By Duygu Alhan
Oil prices increased on Wednesday after reaching five-month highs due to strong demand forecasts in the US, the world's biggest oil consumer, and rising concerns over global oil supply routes in the Middle East.
International benchmark Brent crude traded at $89.07 per barrel at 12 p.m. local time (0900 GMT), a 0.17% increase from the closing price of $88.92 per barrel in the previous trading session.
The American benchmark West Texas Intermediate (WTI) traded at $85.19 per barrel at the same time, a 0.05% rise from the previous session that closed at $85.15 per barrel.
Oil prices tested the highest levels of the last five months due to conflicts between Israel and Palestine and the Russia-Ukraine war.
The possibility of a further decline in Russian oil exports continues to support higher prices.
Furthermore, a missile strike targeting the Iranian Consulate in the Syrian capital, Damascus, resulting in the killing of a top commander of Iran’s Islamic Revolutionary Guard Corps (IRGC) and six other officers, is exacerbating tensions in the Middle East, where busy energy supply routes are located.
American Petroleum Institute (API) data released late Tuesday showing a decrease of 2.3 million barrels in US crude oil inventories, against the market expectation of a draw of 2 million barrels, signaled healthy demand and drove prices up.

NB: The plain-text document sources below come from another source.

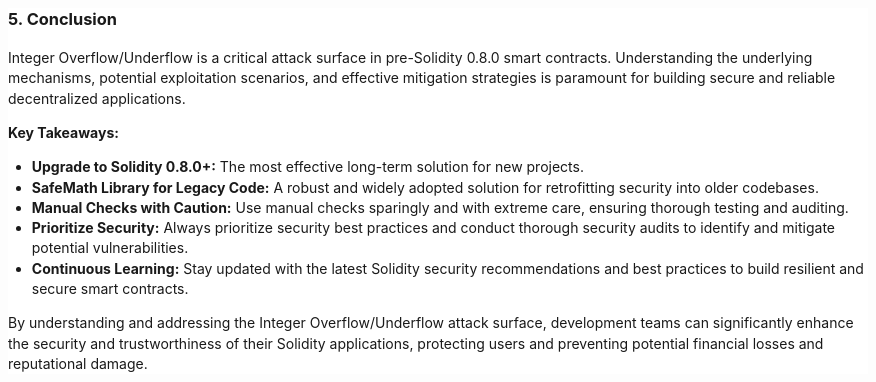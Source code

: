 
### 5. Conclusion

Integer Overflow/Underflow is a critical attack surface in pre-Solidity 0.8.0 smart contracts. Understanding the underlying mechanisms, potential exploitation scenarios, and effective mitigation strategies is paramount for building secure and reliable decentralized applications.

**Key Takeaways:**

*   **Upgrade to Solidity 0.8.0+:**  The most effective long-term solution for new projects.
*   **SafeMath Library for Legacy Code:**  A robust and widely adopted solution for retrofitting security into older codebases.
*   **Manual Checks with Caution:**  Use manual checks sparingly and with extreme care, ensuring thorough testing and auditing.
*   **Prioritize Security:**  Always prioritize security best practices and conduct thorough security audits to identify and mitigate potential vulnerabilities.
*   **Continuous Learning:**  Stay updated with the latest Solidity security recommendations and best practices to build resilient and secure smart contracts.

By understanding and addressing the Integer Overflow/Underflow attack surface, development teams can significantly enhance the security and trustworthiness of their Solidity applications, protecting users and preventing potential financial losses and reputational damage.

However, geopolitical unrest and the decline in US crude inventories prompted profit-taking by investors, limiting upward price movements ahead of the OPEC+ group meeting that will be held later on Wednesday.
Analysts predict that the group will refrain from making any changes to its future production policy.
Official statistics from the Energy Information Administration (EIA) will be released later in the day, and if a buildup in crude and gasoline stockpiles is predicted, prices will come under pressure.